(Input Opens)

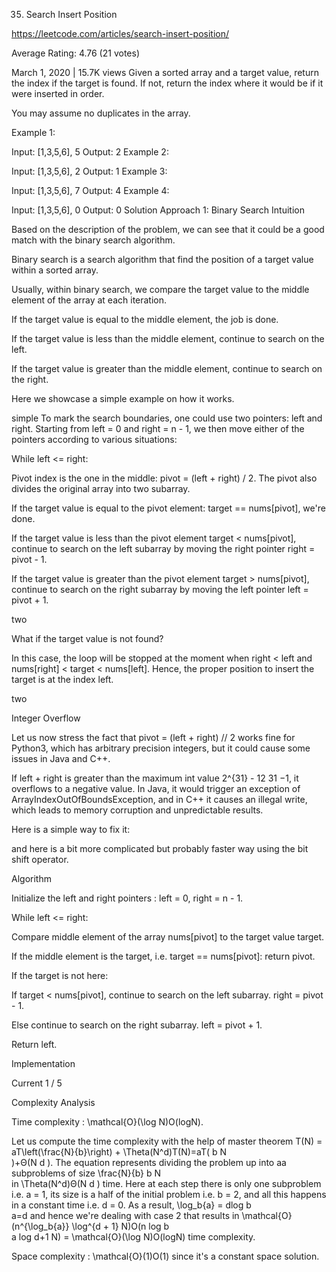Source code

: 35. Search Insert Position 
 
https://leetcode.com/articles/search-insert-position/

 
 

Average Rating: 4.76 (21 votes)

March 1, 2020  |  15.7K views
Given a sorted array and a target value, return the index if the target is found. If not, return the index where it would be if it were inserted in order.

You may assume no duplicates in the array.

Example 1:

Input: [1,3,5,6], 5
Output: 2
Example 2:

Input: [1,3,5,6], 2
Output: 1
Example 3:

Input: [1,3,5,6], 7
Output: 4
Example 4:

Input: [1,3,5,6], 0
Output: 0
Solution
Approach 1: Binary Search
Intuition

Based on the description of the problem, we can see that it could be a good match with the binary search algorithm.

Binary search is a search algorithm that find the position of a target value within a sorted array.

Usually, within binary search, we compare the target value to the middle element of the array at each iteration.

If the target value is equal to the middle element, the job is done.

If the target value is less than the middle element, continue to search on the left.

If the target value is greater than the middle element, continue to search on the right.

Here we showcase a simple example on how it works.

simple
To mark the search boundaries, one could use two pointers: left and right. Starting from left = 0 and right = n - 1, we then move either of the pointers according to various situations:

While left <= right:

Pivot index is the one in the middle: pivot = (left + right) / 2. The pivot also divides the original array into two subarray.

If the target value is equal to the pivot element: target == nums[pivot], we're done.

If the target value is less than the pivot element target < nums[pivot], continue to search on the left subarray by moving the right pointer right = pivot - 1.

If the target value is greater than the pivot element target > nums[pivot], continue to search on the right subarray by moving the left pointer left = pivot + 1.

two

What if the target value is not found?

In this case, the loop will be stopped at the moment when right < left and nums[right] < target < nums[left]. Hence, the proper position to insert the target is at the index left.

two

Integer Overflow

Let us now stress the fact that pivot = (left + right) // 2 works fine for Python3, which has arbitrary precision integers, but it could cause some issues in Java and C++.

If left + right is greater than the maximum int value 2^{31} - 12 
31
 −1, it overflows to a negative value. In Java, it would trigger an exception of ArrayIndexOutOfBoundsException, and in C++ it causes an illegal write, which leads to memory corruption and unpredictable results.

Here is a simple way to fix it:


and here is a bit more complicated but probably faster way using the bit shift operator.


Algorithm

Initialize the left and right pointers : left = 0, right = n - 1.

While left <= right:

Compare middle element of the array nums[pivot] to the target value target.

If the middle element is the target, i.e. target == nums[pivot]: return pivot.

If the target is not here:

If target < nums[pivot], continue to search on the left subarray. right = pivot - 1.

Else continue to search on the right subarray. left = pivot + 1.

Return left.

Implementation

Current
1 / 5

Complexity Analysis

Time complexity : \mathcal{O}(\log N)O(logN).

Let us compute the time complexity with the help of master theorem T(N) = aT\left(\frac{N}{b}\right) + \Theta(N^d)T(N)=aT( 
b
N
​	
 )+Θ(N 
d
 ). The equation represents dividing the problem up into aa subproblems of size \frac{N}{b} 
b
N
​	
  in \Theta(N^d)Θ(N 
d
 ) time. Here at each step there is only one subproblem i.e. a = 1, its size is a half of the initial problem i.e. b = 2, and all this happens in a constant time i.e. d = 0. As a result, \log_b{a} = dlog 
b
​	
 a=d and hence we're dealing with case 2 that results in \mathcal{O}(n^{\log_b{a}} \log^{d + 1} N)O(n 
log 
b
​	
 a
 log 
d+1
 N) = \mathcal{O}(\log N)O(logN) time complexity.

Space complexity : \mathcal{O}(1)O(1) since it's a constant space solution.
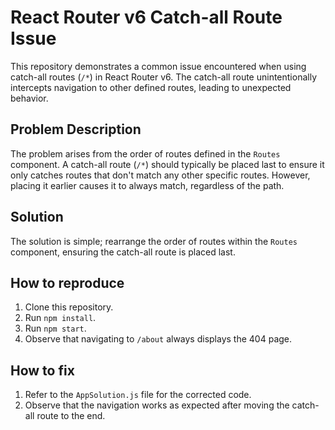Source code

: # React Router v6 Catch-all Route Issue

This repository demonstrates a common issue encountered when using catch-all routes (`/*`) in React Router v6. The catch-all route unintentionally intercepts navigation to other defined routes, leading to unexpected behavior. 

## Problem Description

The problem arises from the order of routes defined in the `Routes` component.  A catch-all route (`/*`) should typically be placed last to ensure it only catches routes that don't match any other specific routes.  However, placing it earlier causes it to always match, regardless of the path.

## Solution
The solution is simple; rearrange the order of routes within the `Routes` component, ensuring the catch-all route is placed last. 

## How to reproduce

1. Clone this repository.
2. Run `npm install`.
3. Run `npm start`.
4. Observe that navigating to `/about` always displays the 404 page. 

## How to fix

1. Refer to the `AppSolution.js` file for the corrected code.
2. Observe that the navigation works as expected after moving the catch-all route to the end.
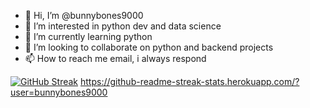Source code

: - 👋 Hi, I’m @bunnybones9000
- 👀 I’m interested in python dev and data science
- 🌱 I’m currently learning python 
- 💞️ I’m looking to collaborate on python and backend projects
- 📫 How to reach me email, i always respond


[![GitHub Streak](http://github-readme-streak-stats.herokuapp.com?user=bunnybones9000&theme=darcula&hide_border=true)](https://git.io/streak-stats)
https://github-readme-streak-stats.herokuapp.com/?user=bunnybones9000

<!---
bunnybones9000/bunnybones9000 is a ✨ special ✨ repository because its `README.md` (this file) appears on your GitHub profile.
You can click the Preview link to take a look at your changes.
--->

(Input Closes)

Each record above goes into the copy word for word; the pictures do not.

*Answer to this problem*:
Source code

: 35. Search Insert Position 
 
https://leetcode.com/articles/search-insert-position/

 
 

Average Rating: 4.76 (21 votes)

March 1, 2020  |  15.7K views
Given a sorted array and a target value, return the index if the target is found. If not, return the index where it would be if it were inserted in order.

You may assume no duplicates in the array.

Example 1:

Input: [1,3,5,6], 5
Output: 2
Example 2:

Input: [1,3,5,6], 2
Output: 1
Example 3:

Input: [1,3,5,6], 7
Output: 4
Example 4:

Input: [1,3,5,6], 0
Output: 0
Solution
Approach 1: Binary Search
Intuition

Based on the description of the problem, we can see that it could be a good match with the binary search algorithm.

Binary search is a search algorithm that find the position of a target value within a sorted array.

Usually, within binary search, we compare the target value to the middle element of the array at each iteration.

If the target value is equal to the middle element, the job is done.

If the target value is less than the middle element, continue to search on the left.

If the target value is greater than the middle element, continue to search on the right.

Here we showcase a simple example on how it works.

simple
To mark the search boundaries, one could use two pointers: left and right. Starting from left = 0 and right = n - 1, we then move either of the pointers according to various situations:

While left <= right:

Pivot index is the one in the middle: pivot = (left + right) / 2. The pivot also divides the original array into two subarray.

If the target value is equal to the pivot element: target == nums[pivot], we're done.

If the target value is less than the pivot element target < nums[pivot], continue to search on the left subarray by moving the right pointer right = pivot - 1.

If the target value is greater than the pivot element target > nums[pivot], continue to search on the right subarray by moving the left pointer left = pivot + 1.

two

What if the target value is not found?

In this case, the loop will be stopped at the moment when right < left and nums[right] < target < nums[left]. Hence, the proper position to insert the target is at the index left.

two

Integer Overflow

Let us now stress the fact that pivot = (left + right) // 2 works fine for Python3, which has arbitrary precision integers, but it could cause some issues in Java and C++.

If left + right is greater than the maximum int value 2^{31} - 12 
31
 −1, it overflows to a negative value. In Java, it would trigger an exception of ArrayIndexOutOfBoundsException, and in C++ it causes an illegal write, which leads to memory corruption and unpredictable results.

Here is a simple way to fix it:


and here is a bit more complicated but probably faster way using the bit shift operator.


Algorithm

Initialize the left and right pointers : left = 0, right = n - 1.

While left <= right:

Compare middle element of the array nums[pivot] to the target value target.

If the middle element is the target, i.e. target == nums[pivot]: return pivot.

If the target is not here:

If target < nums[pivot], continue to search on the left subarray. right = pivot - 1.

Else continue to search on the right subarray. left = pivot + 1.

Return left.

Implementation

Current
1 / 5

Complexity Analysis

Time complexity : \mathcal{O}(\log N)O(logN).

Let us compute the time complexity with the help of master theorem T(N) = aT\left(\frac{N}{b}\right) + \Theta(N^d)T(N)=aT( 
b
N
​	
 )+Θ(N 
d
 ). The equation represents dividing the problem up into aa subproblems of size \frac{N}{b} 
b
N
​	
  in \Theta(N^d)Θ(N 
d
 ) time. Here at each step there is only one subproblem i.e. a = 1, its size is a half of the initial problem i.e. b = 2, and all this happens in a constant time i.e. d = 0. As a result, \log_b{a} = dlog 
b
​	
 a=d and hence we're dealing with case 2 that results in \mathcal{O}(n^{\log_b{a}} \log^{d + 1} N)O(n 
log 
b
​	
 a
 log 
d+1
 N) = \mathcal{O}(\log N)O(logN) time complexity.

Space complexity : \mathcal{O}(1)O(1) since it's a constant space solution.
Source code

: # React Router v6 Catch-all Route Issue

This repository demonstrates a common issue encountered when using catch-all routes (`/*`) in React Router v6. The catch-all route unintentionally intercepts navigation to other defined routes, leading to unexpected behavior. 

## Problem Description

The problem arises from the order of routes defined in the `Routes` component.  A catch-all route (`/*`) should typically be placed last to ensure it only catches routes that don't match any other specific routes.  However, placing it earlier causes it to always match, regardless of the path.

## Solution
The solution is simple; rearrange the order of routes within the `Routes` component, ensuring the catch-all route is placed last. 

## How to reproduce

1. Clone this repository.
2. Run `npm install`.
3. Run `npm start`.
4. Observe that navigating to `/about` always displays the 404 page. 

## How to fix

1. Refer to the `AppSolution.js` file for the corrected code.
2. Observe that the navigation works as expected after moving the catch-all route to the end.
Source code

: - 👋 Hi, I’m @bunnybones9000
- 👀 I’m interested in python dev and data science
- 🌱 I’m currently learning python 
- 💞️ I’m looking to collaborate on python and backend projects
- 📫 How to reach me email, i always respond


[![GitHub Streak](http://github-readme-streak-stats.herokuapp.com?user=bunnybones9000&theme=darcula&hide_border=true)](https://git.io/streak-stats)
https://github-readme-streak-stats.herokuapp.com/?user=bunnybones9000

<!---
bunnybones9000/bunnybones9000 is a ✨ special ✨ repository because its `README.md` (this file) appears on your GitHub profile.
You can click the Preview link to take a look at your changes.
--->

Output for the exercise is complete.